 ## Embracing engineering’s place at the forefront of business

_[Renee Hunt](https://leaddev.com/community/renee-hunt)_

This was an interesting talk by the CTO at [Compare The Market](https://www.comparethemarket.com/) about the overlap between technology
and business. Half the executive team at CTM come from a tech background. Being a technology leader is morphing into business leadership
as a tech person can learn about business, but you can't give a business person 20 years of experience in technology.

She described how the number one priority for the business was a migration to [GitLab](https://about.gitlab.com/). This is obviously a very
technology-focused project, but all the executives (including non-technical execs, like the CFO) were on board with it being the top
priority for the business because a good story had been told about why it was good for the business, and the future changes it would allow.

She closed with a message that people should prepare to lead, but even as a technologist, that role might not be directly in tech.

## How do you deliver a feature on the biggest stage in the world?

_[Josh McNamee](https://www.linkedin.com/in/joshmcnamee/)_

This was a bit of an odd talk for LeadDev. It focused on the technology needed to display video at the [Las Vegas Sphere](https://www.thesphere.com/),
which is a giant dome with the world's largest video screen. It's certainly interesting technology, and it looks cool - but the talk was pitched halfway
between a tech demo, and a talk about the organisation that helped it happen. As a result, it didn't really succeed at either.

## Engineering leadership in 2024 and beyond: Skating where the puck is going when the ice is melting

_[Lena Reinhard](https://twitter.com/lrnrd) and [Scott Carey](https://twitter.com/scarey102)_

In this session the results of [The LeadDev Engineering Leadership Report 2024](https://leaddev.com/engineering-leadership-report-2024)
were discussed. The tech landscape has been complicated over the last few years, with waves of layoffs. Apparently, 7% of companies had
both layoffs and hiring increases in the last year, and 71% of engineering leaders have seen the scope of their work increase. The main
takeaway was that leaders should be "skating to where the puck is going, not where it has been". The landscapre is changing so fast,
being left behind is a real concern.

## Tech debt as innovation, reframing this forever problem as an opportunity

- _WHAT IS BEING ASKED_: Each line of the records that contains the string "between" must be copied.

- _RESULT FOR THIS EXERCISE_:
This was an interesting talk by the CTO at [Compare The Market](https://www.comparethemarket.com/) about the overlap between technology
between a tech demo, and a talk about the organisation that helped it happen. As a result, it didn't really succeed at either.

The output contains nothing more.